▶ **What this task involves**: Transcribe exactly the lines that fall between the one holding "2. The patent" and the one holding "1. Iluka Resources is", inclusive, from the entries below.

(Dataset entries)

────

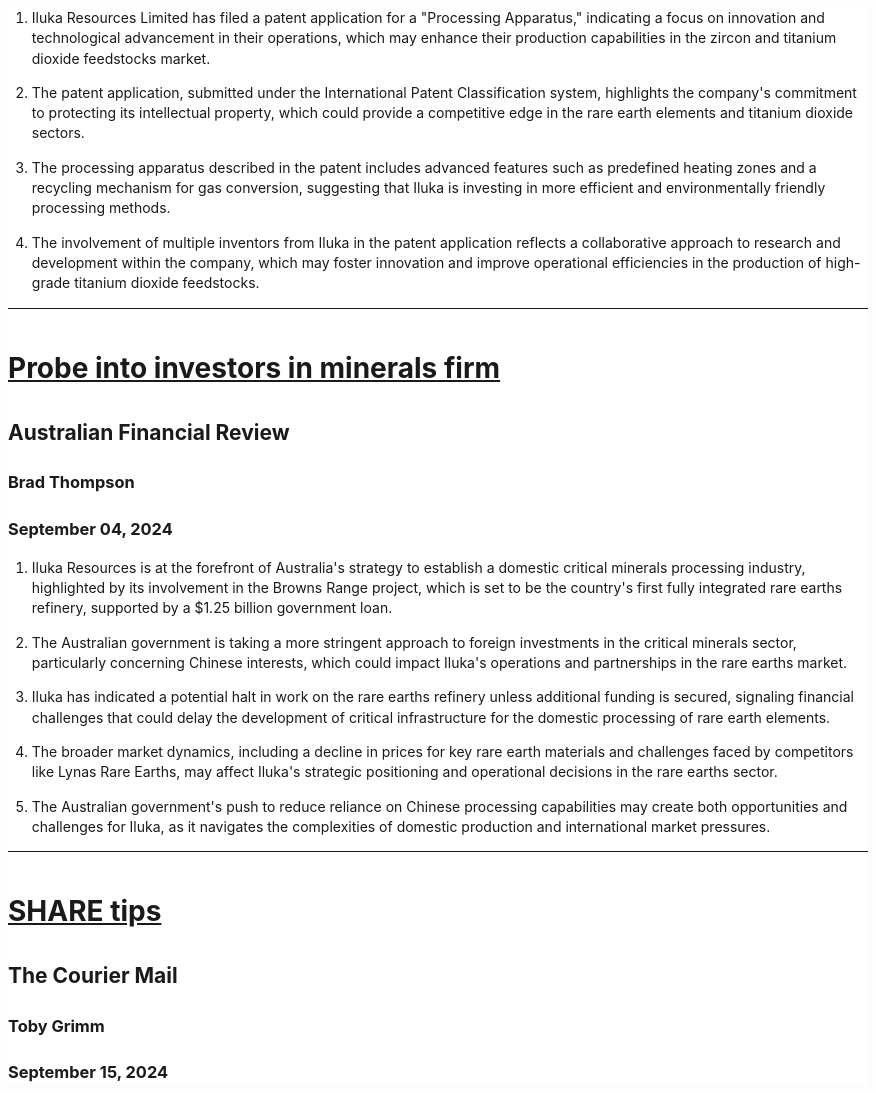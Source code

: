 1. Iluka Resources Limited has filed a patent application for a "Processing Apparatus," indicating a focus on innovation and technological advancement in their operations, which may enhance their production capabilities in the zircon and titanium dioxide feedstocks market.

2. The patent application, submitted under the International Patent Classification system, highlights the company's commitment to protecting its intellectual property, which could provide a competitive edge in the rare earth elements and titanium dioxide sectors.

3. The processing apparatus described in the patent includes advanced features such as predefined heating zones and a recycling mechanism for gas conversion, suggesting that Iluka is investing in more efficient and environmentally friendly processing methods.

4. The involvement of multiple inventors from Iluka in the patent application reflects a collaborative approach to research and development within the company, which may foster innovation and improve operational efficiencies in the production of high-grade titanium dioxide feedstocks.

---

# [Probe into investors in minerals firm](https://advance.lexis.com/api/document?collection=news&id=urn:contentItem:6CX0-N771-JD34-V3PG-00000-00&context=1519360)
## Australian Financial Review
### Brad Thompson
### September 04, 2024

1. Iluka Resources is at the forefront of Australia's strategy to establish a domestic critical minerals processing industry, highlighted by its involvement in the Browns Range project, which is set to be the country's first fully integrated rare earths refinery, supported by a $1.25 billion government loan.

2. The Australian government is taking a more stringent approach to foreign investments in the critical minerals sector, particularly concerning Chinese interests, which could impact Iluka's operations and partnerships in the rare earths market.

3. Iluka has indicated a potential halt in work on the rare earths refinery unless additional funding is secured, signaling financial challenges that could delay the development of critical infrastructure for the domestic processing of rare earth elements.

4. The broader market dynamics, including a decline in prices for key rare earth materials and challenges faced by competitors like Lynas Rare Earths, may affect Iluka's strategic positioning and operational decisions in the rare earths sector. 

5. The Australian government's push to reduce reliance on Chinese processing capabilities may create both opportunities and challenges for Iluka, as it navigates the complexities of domestic production and international market pressures.

---

# [SHARE tips](https://advance.lexis.com/api/document?collection=news&id=urn:contentItem:6D01-9PV1-F0JP-W14M-00000-00&context=1519360)
## The Courier Mail
### Toby Grimm
### September 15, 2024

────

▶ **Answer to the exercise**:
2. The patent application, submitted under the International Patent Classification system, highlights the company's commitment to protecting its intellectual property, which could provide a competitive edge in the rare earth elements and titanium dioxide sectors.

3. The processing apparatus described in the patent includes advanced features such as predefined heating zones and a recycling mechanism for gas conversion, suggesting that Iluka is investing in more efficient and environmentally friendly processing methods.

4. The involvement of multiple inventors from Iluka in the patent application reflects a collaborative approach to research and development within the company, which may foster innovation and improve operational efficiencies in the production of high-grade titanium dioxide feedstocks.

---

# [Probe into investors in minerals firm](https://advance.lexis.com/api/document?collection=news&id=urn:contentItem:6CX0-N771-JD34-V3PG-00000-00&context=1519360)
## Australian Financial Review
### Brad Thompson
### September 04, 2024

1. Iluka Resources is at the forefront of Australia's strategy to establish a domestic critical minerals processing industry, highlighted by its involvement in the Browns Range project, which is set to be the country's first fully integrated rare earths refinery, supported by a $1.25 billion government loan.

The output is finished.